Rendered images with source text
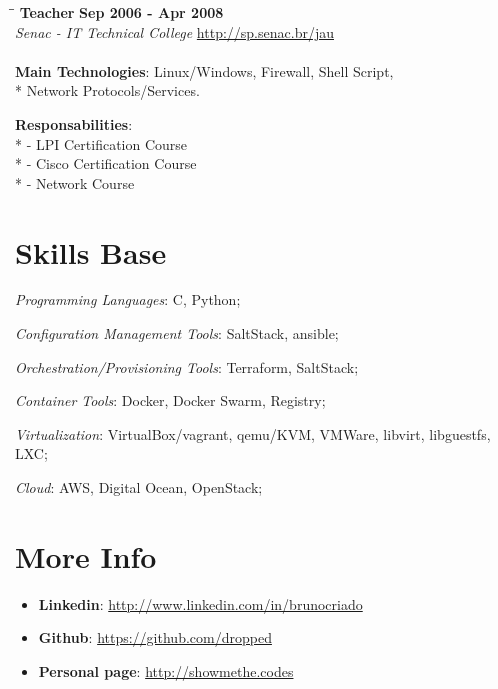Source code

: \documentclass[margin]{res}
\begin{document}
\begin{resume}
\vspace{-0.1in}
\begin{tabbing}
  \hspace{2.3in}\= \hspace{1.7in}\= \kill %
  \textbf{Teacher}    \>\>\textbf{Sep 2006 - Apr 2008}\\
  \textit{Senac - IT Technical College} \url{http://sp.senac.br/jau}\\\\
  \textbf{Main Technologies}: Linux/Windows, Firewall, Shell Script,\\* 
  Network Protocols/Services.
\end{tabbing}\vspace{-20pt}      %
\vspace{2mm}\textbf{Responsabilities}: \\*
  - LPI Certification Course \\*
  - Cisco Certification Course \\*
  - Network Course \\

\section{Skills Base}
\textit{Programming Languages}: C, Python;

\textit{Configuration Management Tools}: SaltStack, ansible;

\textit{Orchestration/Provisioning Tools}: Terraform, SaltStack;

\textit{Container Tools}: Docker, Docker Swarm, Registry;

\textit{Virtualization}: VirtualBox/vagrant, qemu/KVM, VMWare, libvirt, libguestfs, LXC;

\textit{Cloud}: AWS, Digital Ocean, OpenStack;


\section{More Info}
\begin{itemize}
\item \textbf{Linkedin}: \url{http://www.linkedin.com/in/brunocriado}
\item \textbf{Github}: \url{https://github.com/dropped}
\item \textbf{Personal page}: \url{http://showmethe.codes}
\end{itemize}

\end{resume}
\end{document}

---

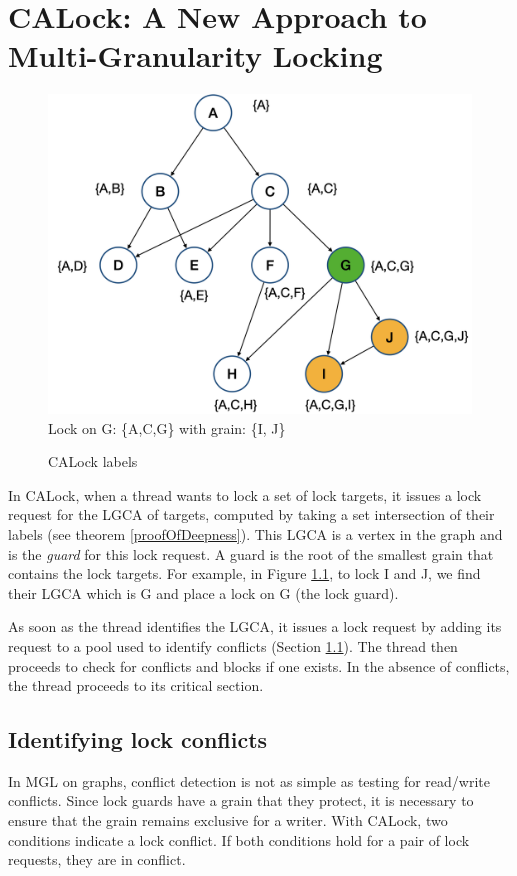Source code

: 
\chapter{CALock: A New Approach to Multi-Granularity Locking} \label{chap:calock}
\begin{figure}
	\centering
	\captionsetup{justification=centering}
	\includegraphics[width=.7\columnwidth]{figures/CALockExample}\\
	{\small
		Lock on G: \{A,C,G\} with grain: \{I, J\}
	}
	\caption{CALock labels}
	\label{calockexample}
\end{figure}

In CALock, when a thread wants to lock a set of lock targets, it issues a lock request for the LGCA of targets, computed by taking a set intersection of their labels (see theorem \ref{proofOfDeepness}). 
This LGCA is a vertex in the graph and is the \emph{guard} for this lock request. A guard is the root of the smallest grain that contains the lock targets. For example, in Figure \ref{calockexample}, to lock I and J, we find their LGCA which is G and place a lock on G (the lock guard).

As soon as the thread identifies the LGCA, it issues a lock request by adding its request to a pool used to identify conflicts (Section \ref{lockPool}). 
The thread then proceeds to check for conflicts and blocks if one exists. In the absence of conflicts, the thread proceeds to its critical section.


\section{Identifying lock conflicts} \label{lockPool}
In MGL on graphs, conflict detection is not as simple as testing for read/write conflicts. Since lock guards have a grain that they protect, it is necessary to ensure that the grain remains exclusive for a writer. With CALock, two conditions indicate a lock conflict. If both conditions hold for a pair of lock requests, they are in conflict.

*Problem to work on*.
Copy all lines above where "issues" is present.

*The completed task*.
In CALock, when a thread wants to lock a set of lock targets, it issues a lock request for the LGCA of targets, computed by taking a set intersection of their labels (see theorem \ref{proofOfDeepness}). 
As soon as the thread identifies the LGCA, it issues a lock request by adding its request to a pool used to identify conflicts (Section \ref{lockPool}). 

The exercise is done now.